AUDAX
2024
Neo Design System
The Neo Design System is the base design system for audax's white label banking products.
When I joined SC nexus (now audax) in early 2022, it was in the midst of a spin-off from SC Ventures. As the lead designer responsible for maintaining Neo, I was in charge of rebranding it to fit audax's brand and beyond that, maturing the design system to improve communication with developers and improve its usability for designers.
The following is a series of my contributions to the design system.
Design system
Documentation
Collaboration
Execution
Rebranding the design system
As part of the spin-off process, there was a need to rebrand our design system to move away from Standard Chartered's styling to fit audax's new brand style guide. Besides replacing the font style and colour palette, I also created a new set of icons and animations.
Drag the slider to see the before and after.
Setting up for responsive design
THE PROBLEM
The design system did not initially have well-documented guidelines for responsiveness as we were designing for mobile/desktop-only applications. However, as we expanded our offerings to include web-based applications that can be used on various device sizes, there was a need to clearly document a robust responsive layout grid system to communicate with both designers and developers on how to position content.
THE PROCESS
To ensure that I followed best practices, I referred to several established design systems such as Ant, Material, Atlassian and Spectrum. Through these references I got a sense of what needs to be defined, and also some guidelines to default to - breakpoints, grids and layouts for example. To ensure that these guidelines are truly suitable for our use case though, I tested them out using our own components.

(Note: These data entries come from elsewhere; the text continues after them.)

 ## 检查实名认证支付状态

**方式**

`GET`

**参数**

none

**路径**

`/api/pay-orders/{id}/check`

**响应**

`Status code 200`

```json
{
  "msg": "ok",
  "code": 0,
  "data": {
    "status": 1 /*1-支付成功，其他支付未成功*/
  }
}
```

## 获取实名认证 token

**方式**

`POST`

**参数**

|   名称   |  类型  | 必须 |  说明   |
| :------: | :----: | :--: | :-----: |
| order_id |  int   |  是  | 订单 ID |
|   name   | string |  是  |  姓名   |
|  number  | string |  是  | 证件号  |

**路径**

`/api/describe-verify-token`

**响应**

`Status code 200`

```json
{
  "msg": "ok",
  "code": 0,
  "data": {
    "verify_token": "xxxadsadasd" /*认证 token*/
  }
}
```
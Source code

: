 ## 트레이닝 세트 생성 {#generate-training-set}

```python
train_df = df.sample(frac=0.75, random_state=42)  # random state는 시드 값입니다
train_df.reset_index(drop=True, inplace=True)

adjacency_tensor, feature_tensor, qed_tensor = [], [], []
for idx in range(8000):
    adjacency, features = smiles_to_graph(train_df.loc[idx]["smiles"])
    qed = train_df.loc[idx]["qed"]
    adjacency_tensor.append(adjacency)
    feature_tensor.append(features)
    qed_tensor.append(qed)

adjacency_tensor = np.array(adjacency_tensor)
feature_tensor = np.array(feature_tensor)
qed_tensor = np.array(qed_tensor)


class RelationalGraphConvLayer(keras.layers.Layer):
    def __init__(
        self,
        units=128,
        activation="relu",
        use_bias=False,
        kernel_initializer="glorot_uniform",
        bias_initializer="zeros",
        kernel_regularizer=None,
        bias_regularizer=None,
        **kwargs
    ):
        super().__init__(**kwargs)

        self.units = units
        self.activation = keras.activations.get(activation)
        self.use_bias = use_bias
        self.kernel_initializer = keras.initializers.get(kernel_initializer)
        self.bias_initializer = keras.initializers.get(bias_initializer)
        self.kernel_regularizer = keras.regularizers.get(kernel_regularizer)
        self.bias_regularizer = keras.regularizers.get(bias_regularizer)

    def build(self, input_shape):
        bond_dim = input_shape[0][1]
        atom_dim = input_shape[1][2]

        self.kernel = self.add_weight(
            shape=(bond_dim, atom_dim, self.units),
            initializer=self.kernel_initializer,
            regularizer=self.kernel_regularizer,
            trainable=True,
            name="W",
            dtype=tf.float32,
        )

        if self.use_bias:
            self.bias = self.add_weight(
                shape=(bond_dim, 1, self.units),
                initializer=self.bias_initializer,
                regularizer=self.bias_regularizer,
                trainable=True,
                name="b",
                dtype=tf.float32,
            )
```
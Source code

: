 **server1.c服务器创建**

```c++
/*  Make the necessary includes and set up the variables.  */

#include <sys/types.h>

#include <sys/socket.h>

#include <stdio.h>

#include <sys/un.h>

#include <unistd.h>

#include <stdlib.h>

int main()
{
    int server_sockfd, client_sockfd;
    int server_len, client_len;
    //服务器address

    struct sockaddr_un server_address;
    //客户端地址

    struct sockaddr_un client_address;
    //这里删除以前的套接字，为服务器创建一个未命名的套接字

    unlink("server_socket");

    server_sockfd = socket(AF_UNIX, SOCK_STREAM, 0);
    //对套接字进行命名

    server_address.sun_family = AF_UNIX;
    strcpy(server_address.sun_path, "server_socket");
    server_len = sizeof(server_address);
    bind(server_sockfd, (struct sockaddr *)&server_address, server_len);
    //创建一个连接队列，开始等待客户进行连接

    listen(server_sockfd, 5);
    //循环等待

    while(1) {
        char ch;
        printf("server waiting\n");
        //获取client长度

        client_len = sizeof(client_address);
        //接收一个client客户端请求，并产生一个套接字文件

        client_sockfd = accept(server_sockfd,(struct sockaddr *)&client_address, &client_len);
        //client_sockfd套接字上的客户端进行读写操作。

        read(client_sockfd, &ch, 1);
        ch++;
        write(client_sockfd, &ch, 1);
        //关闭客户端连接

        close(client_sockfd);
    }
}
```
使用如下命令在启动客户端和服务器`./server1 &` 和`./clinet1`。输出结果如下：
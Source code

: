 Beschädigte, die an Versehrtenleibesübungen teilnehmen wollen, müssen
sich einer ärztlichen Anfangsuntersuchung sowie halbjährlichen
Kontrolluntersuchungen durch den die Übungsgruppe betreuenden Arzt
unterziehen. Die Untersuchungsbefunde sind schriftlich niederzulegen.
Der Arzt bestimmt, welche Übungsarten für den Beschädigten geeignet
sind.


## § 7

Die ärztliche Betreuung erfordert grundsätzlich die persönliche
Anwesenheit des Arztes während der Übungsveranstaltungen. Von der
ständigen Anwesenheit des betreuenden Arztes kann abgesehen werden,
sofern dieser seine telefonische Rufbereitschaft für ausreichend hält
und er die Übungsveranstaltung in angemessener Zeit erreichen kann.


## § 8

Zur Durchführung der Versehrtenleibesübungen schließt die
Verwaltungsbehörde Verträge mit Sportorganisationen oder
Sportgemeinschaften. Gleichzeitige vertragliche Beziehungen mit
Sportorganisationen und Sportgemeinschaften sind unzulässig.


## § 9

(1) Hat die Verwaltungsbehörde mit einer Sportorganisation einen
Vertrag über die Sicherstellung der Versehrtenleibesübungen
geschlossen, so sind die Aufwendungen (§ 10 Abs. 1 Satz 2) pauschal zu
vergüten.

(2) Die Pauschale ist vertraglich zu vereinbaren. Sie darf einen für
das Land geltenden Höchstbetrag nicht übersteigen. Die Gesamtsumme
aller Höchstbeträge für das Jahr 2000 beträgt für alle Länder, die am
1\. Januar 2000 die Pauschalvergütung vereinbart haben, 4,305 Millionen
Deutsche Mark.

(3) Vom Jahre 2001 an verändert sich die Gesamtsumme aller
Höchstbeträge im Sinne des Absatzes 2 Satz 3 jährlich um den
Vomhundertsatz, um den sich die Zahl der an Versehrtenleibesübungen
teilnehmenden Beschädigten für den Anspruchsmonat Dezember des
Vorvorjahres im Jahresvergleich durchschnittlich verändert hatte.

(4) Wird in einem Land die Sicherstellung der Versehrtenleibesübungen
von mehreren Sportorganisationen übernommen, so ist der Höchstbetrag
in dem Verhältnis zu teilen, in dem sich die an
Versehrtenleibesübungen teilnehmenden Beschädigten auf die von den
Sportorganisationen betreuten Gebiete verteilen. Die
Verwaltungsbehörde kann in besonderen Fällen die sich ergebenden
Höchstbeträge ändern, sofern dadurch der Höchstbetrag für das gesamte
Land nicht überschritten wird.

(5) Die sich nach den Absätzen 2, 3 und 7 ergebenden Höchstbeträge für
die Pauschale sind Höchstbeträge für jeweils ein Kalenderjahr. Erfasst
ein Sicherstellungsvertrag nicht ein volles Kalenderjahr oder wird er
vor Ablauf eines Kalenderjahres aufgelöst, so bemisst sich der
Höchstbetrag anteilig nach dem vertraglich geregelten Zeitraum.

This exercise not only allowed me to ensure that the guidelines made design sense, but it also helped the developers to visualise them during the reviews.
THE RESULT
After a few rounds of review with fellow designers and developers, this is what was covered in the final guidelines.
Supporting server-driven form rendition
THE PROBLEM
Due to the lack of documentation and missing component states, developers often have to improvise and guess component behaviours which can lead to inconsistency across web, iOS and Android teams. This issue became even more pressing as audax moved to server-driven UI for form rendering as it was difficult to configure how components should be rendered without clear guidelines on their behaviour.
THE PROCESS
For server-driven form rendition in particular, I once again referred to design systems such as Carbon and Goldman Sachs which have extensive documentation on form elements. Although deceptively straightforward at first, I soon discovered that just documenting the behaviour of form fields wouldn't suffice. To ensure that I covered all grounds, I structured the guidelines in 3 levels of granularity - form, fields and controls.
THE RESULT
Form components have now been configured by the web development team based on this set of guidelines for server-driven form rendition, which has been adopted by our web-based business banking origination product. This will allow product owners and clients to make changes to the form with minimal design and development effort as forms will automatically render based on the configurations.